Designer Skin LLC v. S & L Vitamins, Inc., et al.
The Ohio Art Company, Inc. v. Alan Watts, et al.
No. 98 CV 7338 (N.D. Ohio, June 16, 1998)
Defendant Alan Watts operated a website titled "Web-A-Sketch" at which visitors could make drawings "under rules closely similar to those of the famous 'Etch-A-Sketch' toy." Defendant Watts also deployed the trademark "Etch-A-Sketch" on his site in ways designed to attract to his website those using search engines to find "Etch-A-Sketch." Defendant had posted disclaimers indicating his website was not affiliated with plaintiff or "Etch-A-Sketch."

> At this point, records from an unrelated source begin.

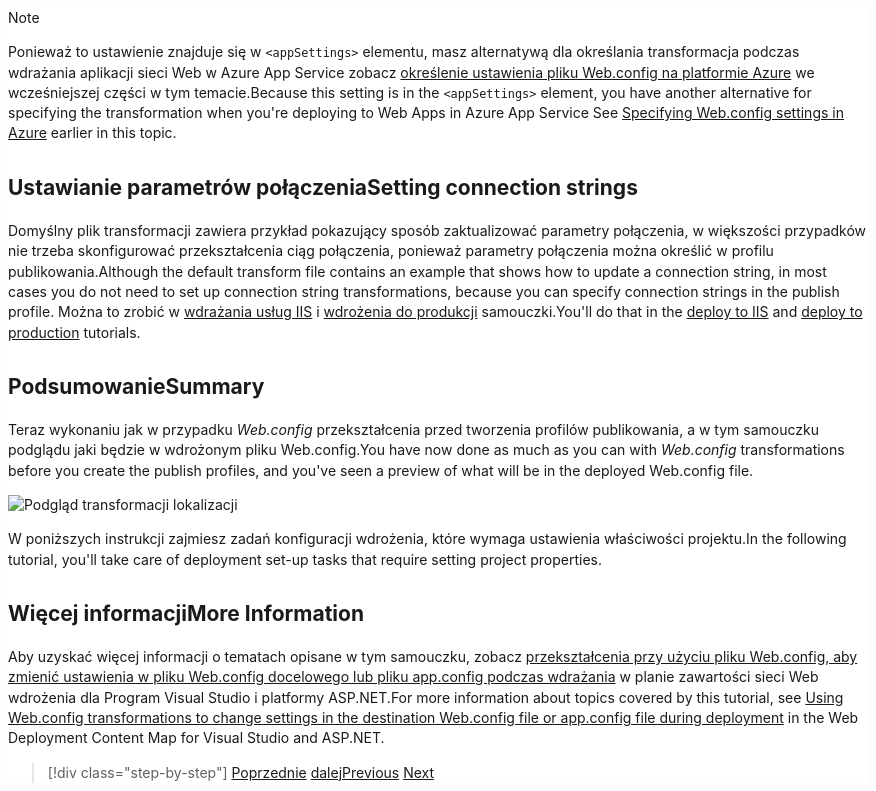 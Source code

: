 > [!NOTE]
> <span data-ttu-id="dda40-193">Ponieważ to ustawienie znajduje się w `<appSettings>` elementu, masz alternatywą dla określania transformacja podczas wdrażania aplikacji sieci Web w Azure App Service zobacz [określenie ustawienia pliku Web.config na platformie Azure](#watransforms) we wcześniejszej części w tym temacie.</span><span class="sxs-lookup"><span data-stu-id="dda40-193">Because this setting is in the `<appSettings>` element, you have another alternative for specifying the transformation when you're deploying to Web Apps in Azure App Service See [Specifying Web.config settings in Azure](#watransforms) earlier in this topic.</span></span>


## <a name="setting-connection-strings"></a><span data-ttu-id="dda40-194">Ustawianie parametrów połączenia</span><span class="sxs-lookup"><span data-stu-id="dda40-194">Setting connection strings</span></span>

<span data-ttu-id="dda40-195">Domyślny plik transformacji zawiera przykład pokazujący sposób zaktualizować parametry połączenia, w większości przypadków nie trzeba skonfigurować przekształcenia ciąg połączenia, ponieważ parametry połączenia można określić w profilu publikowania.</span><span class="sxs-lookup"><span data-stu-id="dda40-195">Although the default transform file contains an example that shows how to update a connection string, in most cases you do not need to set up connection string transformations, because you can specify connection strings in the publish profile.</span></span> <span data-ttu-id="dda40-196">Można to zrobić w [wdrażania usług IIS](deploying-to-iis.md) i [wdrożenia do produkcji](deploying-to-production.md) samouczki.</span><span class="sxs-lookup"><span data-stu-id="dda40-196">You'll do that in the [deploy to IIS](deploying-to-iis.md) and [deploy to production](deploying-to-production.md) tutorials.</span></span>

## <a name="summary"></a><span data-ttu-id="dda40-197">Podsumowanie</span><span class="sxs-lookup"><span data-stu-id="dda40-197">Summary</span></span>

<span data-ttu-id="dda40-198">Teraz wykonaniu jak w przypadku *Web.config* przekształcenia przed tworzenia profilów publikowania, a w tym samouczku podglądu jaki będzie w wdrożonym pliku Web.config.</span><span class="sxs-lookup"><span data-stu-id="dda40-198">You have now done as much as you can with *Web.config* transformations before you create the publish profiles, and you've seen a preview of what will be in the deployed Web.config file.</span></span>

![Podgląd transformacji lokalizacji](web-config-transformations/_static/image8.png)

<span data-ttu-id="dda40-200">W poniższych instrukcji zajmiesz zadań konfiguracji wdrożenia, które wymaga ustawienia właściwości projektu.</span><span class="sxs-lookup"><span data-stu-id="dda40-200">In the following tutorial, you'll take care of deployment set-up tasks that require setting project properties.</span></span>

## <a name="more-information"></a><span data-ttu-id="dda40-201">Więcej informacji</span><span class="sxs-lookup"><span data-stu-id="dda40-201">More Information</span></span>

<span data-ttu-id="dda40-202">Aby uzyskać więcej informacji o tematach opisane w tym samouczku, zobacz [przekształcenia przy użyciu pliku Web.config, aby zmienić ustawienia w pliku Web.config docelowego lub pliku app.config podczas wdrażania](https://go.microsoft.com/fwlink/p/?LinkId=282413#transforms) w planie zawartości sieci Web wdrożenia dla Program Visual Studio i platformy ASP.NET.</span><span class="sxs-lookup"><span data-stu-id="dda40-202">For more information about topics covered by this tutorial, see [Using Web.config transformations to change settings in the destination Web.config file or app.config file during deployment](https://go.microsoft.com/fwlink/p/?LinkId=282413#transforms) in the Web Deployment Content Map for Visual Studio and ASP.NET.</span></span>

>[!div class="step-by-step"]
<span data-ttu-id="dda40-203">[Poprzednie](preparing-databases.md)
[dalej](project-properties.md)</span><span class="sxs-lookup"><span data-stu-id="dda40-203">[Previous](preparing-databases.md)
[Next](project-properties.md)</span></span>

Plaintiff, owner of the federal trademark "Etch-A-Sketch," commenced suit, charging that defendant Watt's conduct constituted dilution of plaintiff's mark, as well as trademark infringement in violation of the Lanham Act.
The court agreed and, after issuing a temporary restraining order enjoining defendant Watts from utilizing the mark "Web-A-Sketch," issued an order on consent enjoining defendant Watts from using either the "Web-A-Sketch" or "Etch-A-Sketch" marks.
Plaintiff also brought an unfair competition claim against defendant Watts. Watts posted a notice on his site, urging visitors to contact plaintiff and object to their conduct vis-à-vis his site. Approximately 100 users responded by informing plaintiff they would boycott its products. The court held that this constituted denigration of plaintiff without cause in violation of Ohio state law.
Plaintiff's claims against the operator of the hoster which connected the server on which Watt's website was stored to the Internet were dismissed without prejudice.